- [PROBLEM STATEMENT]
Extract every record, exactly as written, and ignore the pictures.

────────────────────

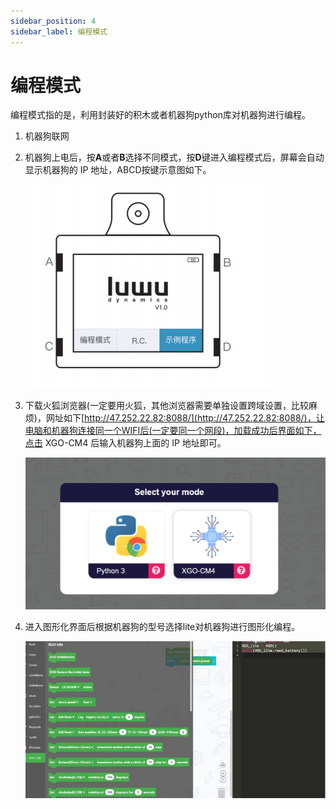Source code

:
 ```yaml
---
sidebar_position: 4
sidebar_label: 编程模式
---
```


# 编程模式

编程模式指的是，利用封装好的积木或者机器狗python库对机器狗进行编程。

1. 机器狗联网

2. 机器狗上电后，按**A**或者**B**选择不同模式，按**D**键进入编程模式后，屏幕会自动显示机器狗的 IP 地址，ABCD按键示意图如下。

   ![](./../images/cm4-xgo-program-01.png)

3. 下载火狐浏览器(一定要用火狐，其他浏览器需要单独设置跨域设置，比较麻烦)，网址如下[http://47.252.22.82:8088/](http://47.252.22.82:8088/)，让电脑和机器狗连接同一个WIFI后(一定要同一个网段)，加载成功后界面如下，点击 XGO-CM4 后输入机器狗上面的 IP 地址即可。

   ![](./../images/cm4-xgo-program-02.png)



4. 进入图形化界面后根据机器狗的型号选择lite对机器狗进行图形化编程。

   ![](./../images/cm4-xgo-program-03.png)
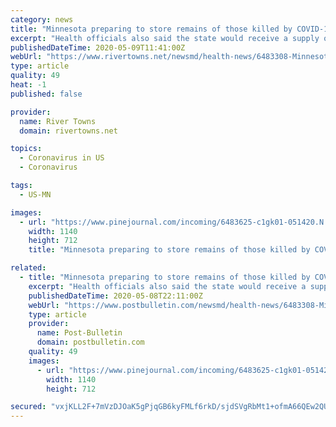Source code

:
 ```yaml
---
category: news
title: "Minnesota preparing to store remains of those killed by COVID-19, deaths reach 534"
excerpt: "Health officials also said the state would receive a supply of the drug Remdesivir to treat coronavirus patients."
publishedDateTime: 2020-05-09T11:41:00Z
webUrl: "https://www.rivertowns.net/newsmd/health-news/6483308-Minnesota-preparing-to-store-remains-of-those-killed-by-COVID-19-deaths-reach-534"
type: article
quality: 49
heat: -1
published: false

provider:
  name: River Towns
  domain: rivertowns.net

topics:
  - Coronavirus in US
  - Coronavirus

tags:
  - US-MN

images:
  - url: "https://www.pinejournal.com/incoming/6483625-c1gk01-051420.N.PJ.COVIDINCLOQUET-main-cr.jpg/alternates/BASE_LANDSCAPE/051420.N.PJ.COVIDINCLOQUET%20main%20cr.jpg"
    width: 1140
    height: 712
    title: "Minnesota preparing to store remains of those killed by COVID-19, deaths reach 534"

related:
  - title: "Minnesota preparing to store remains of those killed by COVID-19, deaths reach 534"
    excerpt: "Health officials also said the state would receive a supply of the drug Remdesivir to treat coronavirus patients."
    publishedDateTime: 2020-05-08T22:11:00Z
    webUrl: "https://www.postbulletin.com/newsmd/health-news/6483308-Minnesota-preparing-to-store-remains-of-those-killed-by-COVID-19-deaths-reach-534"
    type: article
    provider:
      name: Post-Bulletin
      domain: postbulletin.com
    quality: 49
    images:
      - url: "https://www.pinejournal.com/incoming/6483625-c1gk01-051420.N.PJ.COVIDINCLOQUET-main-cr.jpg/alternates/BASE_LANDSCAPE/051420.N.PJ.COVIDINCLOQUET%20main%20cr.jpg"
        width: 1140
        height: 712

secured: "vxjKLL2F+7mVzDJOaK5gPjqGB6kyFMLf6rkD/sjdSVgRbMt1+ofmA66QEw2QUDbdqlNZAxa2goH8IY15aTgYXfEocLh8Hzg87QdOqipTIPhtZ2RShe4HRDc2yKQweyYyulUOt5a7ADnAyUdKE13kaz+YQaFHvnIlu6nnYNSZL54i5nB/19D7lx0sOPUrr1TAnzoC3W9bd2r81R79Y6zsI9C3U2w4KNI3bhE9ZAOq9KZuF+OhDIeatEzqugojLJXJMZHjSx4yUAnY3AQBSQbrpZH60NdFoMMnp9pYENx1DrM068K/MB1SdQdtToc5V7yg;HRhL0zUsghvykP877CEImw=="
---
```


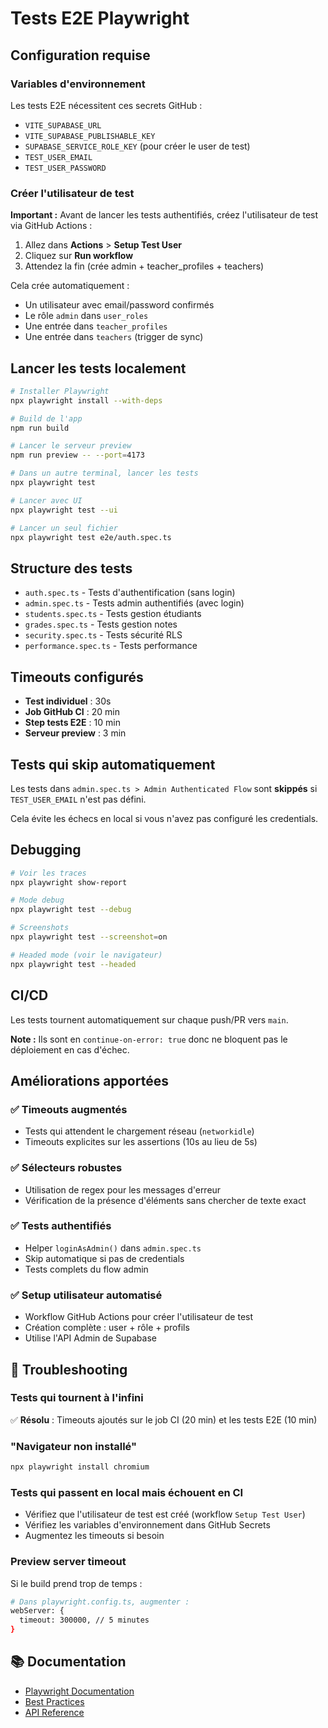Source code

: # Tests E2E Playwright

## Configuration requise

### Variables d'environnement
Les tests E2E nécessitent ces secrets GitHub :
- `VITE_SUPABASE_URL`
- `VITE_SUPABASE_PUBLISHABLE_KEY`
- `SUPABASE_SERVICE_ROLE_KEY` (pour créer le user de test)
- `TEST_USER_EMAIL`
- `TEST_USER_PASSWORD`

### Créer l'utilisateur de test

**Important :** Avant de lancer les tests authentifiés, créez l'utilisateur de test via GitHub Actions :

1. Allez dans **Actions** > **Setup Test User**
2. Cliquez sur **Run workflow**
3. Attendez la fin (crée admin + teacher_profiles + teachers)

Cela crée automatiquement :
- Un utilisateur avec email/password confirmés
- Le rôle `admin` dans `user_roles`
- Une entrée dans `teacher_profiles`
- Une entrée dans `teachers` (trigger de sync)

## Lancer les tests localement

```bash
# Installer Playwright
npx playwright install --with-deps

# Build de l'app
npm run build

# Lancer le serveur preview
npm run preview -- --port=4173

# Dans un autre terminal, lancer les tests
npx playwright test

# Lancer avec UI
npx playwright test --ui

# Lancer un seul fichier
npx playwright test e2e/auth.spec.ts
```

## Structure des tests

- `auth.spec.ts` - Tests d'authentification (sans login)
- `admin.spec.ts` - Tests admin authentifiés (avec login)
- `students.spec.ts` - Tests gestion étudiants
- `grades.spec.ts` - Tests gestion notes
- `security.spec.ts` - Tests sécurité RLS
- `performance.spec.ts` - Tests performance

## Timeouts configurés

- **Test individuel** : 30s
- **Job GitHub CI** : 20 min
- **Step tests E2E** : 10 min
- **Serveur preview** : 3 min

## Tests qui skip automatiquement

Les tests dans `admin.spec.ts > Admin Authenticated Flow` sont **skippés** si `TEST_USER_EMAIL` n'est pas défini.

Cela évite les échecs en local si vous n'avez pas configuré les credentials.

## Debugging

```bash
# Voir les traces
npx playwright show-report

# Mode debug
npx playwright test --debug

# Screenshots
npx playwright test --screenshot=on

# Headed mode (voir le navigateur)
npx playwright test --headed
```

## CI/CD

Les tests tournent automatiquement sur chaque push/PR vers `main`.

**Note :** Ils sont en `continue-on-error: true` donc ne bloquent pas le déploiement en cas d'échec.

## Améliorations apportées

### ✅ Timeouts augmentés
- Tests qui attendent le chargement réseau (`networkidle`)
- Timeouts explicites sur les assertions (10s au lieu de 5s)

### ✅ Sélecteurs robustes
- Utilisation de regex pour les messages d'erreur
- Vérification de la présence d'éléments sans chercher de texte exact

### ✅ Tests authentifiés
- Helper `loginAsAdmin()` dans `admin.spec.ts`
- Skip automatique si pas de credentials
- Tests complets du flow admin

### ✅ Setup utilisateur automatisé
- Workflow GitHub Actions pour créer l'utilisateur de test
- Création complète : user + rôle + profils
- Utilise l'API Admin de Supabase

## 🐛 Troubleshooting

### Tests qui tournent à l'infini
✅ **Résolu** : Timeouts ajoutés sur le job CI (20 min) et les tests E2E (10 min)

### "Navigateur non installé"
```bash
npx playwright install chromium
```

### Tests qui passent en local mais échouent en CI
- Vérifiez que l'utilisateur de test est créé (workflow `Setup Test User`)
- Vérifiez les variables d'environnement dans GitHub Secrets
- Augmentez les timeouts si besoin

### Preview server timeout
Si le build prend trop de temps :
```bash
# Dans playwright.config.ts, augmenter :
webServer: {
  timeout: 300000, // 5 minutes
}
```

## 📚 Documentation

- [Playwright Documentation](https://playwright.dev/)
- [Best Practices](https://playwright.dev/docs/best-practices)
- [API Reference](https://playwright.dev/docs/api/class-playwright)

────────────────────

- [WRITTEN SOLUTION]
Source code

:
 ```yaml
---
sidebar_position: 4
sidebar_label: 编程模式
---
```


# 编程模式

编程模式指的是，利用封装好的积木或者机器狗python库对机器狗进行编程。

1. 机器狗联网

2. 机器狗上电后，按**A**或者**B**选择不同模式，按**D**键进入编程模式后，屏幕会自动显示机器狗的 IP 地址，ABCD按键示意图如下。

   ![](./../images/cm4-xgo-program-01.png)

3. 下载火狐浏览器(一定要用火狐，其他浏览器需要单独设置跨域设置，比较麻烦)，网址如下[http://47.252.22.82:8088/](http://47.252.22.82:8088/)，让电脑和机器狗连接同一个WIFI后(一定要同一个网段)，加载成功后界面如下，点击 XGO-CM4 后输入机器狗上面的 IP 地址即可。

   ![](./../images/cm4-xgo-program-02.png)



4. 进入图形化界面后根据机器狗的型号选择lite对机器狗进行图形化编程。

   ![](./../images/cm4-xgo-program-03.png)
Source code

:
 ```yaml
---
category: news
title: "Minnesota preparing to store remains of those killed by COVID-19, deaths reach 534"
excerpt: "Health officials also said the state would receive a supply of the drug Remdesivir to treat coronavirus patients."
publishedDateTime: 2020-05-09T11:41:00Z
webUrl: "https://www.rivertowns.net/newsmd/health-news/6483308-Minnesota-preparing-to-store-remains-of-those-killed-by-COVID-19-deaths-reach-534"
type: article
quality: 49
heat: -1
published: false

provider:
  name: River Towns
  domain: rivertowns.net

topics:
  - Coronavirus in US
  - Coronavirus

tags:
  - US-MN

images:
  - url: "https://www.pinejournal.com/incoming/6483625-c1gk01-051420.N.PJ.COVIDINCLOQUET-main-cr.jpg/alternates/BASE_LANDSCAPE/051420.N.PJ.COVIDINCLOQUET%20main%20cr.jpg"
    width: 1140
    height: 712
    title: "Minnesota preparing to store remains of those killed by COVID-19, deaths reach 534"

related:
  - title: "Minnesota preparing to store remains of those killed by COVID-19, deaths reach 534"
    excerpt: "Health officials also said the state would receive a supply of the drug Remdesivir to treat coronavirus patients."
    publishedDateTime: 2020-05-08T22:11:00Z
    webUrl: "https://www.postbulletin.com/newsmd/health-news/6483308-Minnesota-preparing-to-store-remains-of-those-killed-by-COVID-19-deaths-reach-534"
    type: article
    provider:
      name: Post-Bulletin
      domain: postbulletin.com
    quality: 49
    images:
      - url: "https://www.pinejournal.com/incoming/6483625-c1gk01-051420.N.PJ.COVIDINCLOQUET-main-cr.jpg/alternates/BASE_LANDSCAPE/051420.N.PJ.COVIDINCLOQUET%20main%20cr.jpg"
        width: 1140
        height: 712

secured: "vxjKLL2F+7mVzDJOaK5gPjqGB6kyFMLf6rkD/sjdSVgRbMt1+ofmA66QEw2QUDbdqlNZAxa2goH8IY15aTgYXfEocLh8Hzg87QdOqipTIPhtZ2RShe4HRDc2yKQweyYyulUOt5a7ADnAyUdKE13kaz+YQaFHvnIlu6nnYNSZL54i5nB/19D7lx0sOPUrr1TAnzoC3W9bd2r81R79Y6zsI9C3U2w4KNI3bhE9ZAOq9KZuF+OhDIeatEzqugojLJXJMZHjSx4yUAnY3AQBSQbrpZH60NdFoMMnp9pYENx1DrM068K/MB1SdQdtToc5V7yg;HRhL0zUsghvykP877CEImw=="
---
```


Source code

: # Tests E2E Playwright

## Configuration requise

### Variables d'environnement
Les tests E2E nécessitent ces secrets GitHub :
- `VITE_SUPABASE_URL`
- `VITE_SUPABASE_PUBLISHABLE_KEY`
- `SUPABASE_SERVICE_ROLE_KEY` (pour créer le user de test)
- `TEST_USER_EMAIL`
- `TEST_USER_PASSWORD`

### Créer l'utilisateur de test

**Important :** Avant de lancer les tests authentifiés, créez l'utilisateur de test via GitHub Actions :

1. Allez dans **Actions** > **Setup Test User**
2. Cliquez sur **Run workflow**
3. Attendez la fin (crée admin + teacher_profiles + teachers)

Cela crée automatiquement :
- Un utilisateur avec email/password confirmés
- Le rôle `admin` dans `user_roles`
- Une entrée dans `teacher_profiles`
- Une entrée dans `teachers` (trigger de sync)

## Lancer les tests localement

```bash
# Installer Playwright
npx playwright install --with-deps

# Build de l'app
npm run build

# Lancer le serveur preview
npm run preview -- --port=4173

# Dans un autre terminal, lancer les tests
npx playwright test

# Lancer avec UI
npx playwright test --ui

# Lancer un seul fichier
npx playwright test e2e/auth.spec.ts
```

## Structure des tests

- `auth.spec.ts` - Tests d'authentification (sans login)
- `admin.spec.ts` - Tests admin authentifiés (avec login)
- `students.spec.ts` - Tests gestion étudiants
- `grades.spec.ts` - Tests gestion notes
- `security.spec.ts` - Tests sécurité RLS
- `performance.spec.ts` - Tests performance

## Timeouts configurés

- **Test individuel** : 30s
- **Job GitHub CI** : 20 min
- **Step tests E2E** : 10 min
- **Serveur preview** : 3 min

## Tests qui skip automatiquement

Les tests dans `admin.spec.ts > Admin Authenticated Flow` sont **skippés** si `TEST_USER_EMAIL` n'est pas défini.

Cela évite les échecs en local si vous n'avez pas configuré les credentials.

## Debugging

```bash
# Voir les traces
npx playwright show-report

# Mode debug
npx playwright test --debug

# Screenshots
npx playwright test --screenshot=on

# Headed mode (voir le navigateur)
npx playwright test --headed
```

## CI/CD

Les tests tournent automatiquement sur chaque push/PR vers `main`.

**Note :** Ils sont en `continue-on-error: true` donc ne bloquent pas le déploiement en cas d'échec.

## Améliorations apportées

### ✅ Timeouts augmentés
- Tests qui attendent le chargement réseau (`networkidle`)
- Timeouts explicites sur les assertions (10s au lieu de 5s)

### ✅ Sélecteurs robustes
- Utilisation de regex pour les messages d'erreur
- Vérification de la présence d'éléments sans chercher de texte exact

### ✅ Tests authentifiés
- Helper `loginAsAdmin()` dans `admin.spec.ts`
- Skip automatique si pas de credentials
- Tests complets du flow admin

### ✅ Setup utilisateur automatisé
- Workflow GitHub Actions pour créer l'utilisateur de test
- Création complète : user + rôle + profils
- Utilise l'API Admin de Supabase

## 🐛 Troubleshooting

### Tests qui tournent à l'infini
✅ **Résolu** : Timeouts ajoutés sur le job CI (20 min) et les tests E2E (10 min)

### "Navigateur non installé"
```bash
npx playwright install chromium
```

### Tests qui passent en local mais échouent en CI
- Vérifiez que l'utilisateur de test est créé (workflow `Setup Test User`)
- Vérifiez les variables d'environnement dans GitHub Secrets
- Augmentez les timeouts si besoin

### Preview server timeout
Si le build prend trop de temps :
```bash
# Dans playwright.config.ts, augmenter :
webServer: {
  timeout: 300000, // 5 minutes
}
```

## 📚 Documentation

- [Playwright Documentation](https://playwright.dev/)
- [Best Practices](https://playwright.dev/docs/best-practices)
- [API Reference](https://playwright.dev/docs/api/class-playwright)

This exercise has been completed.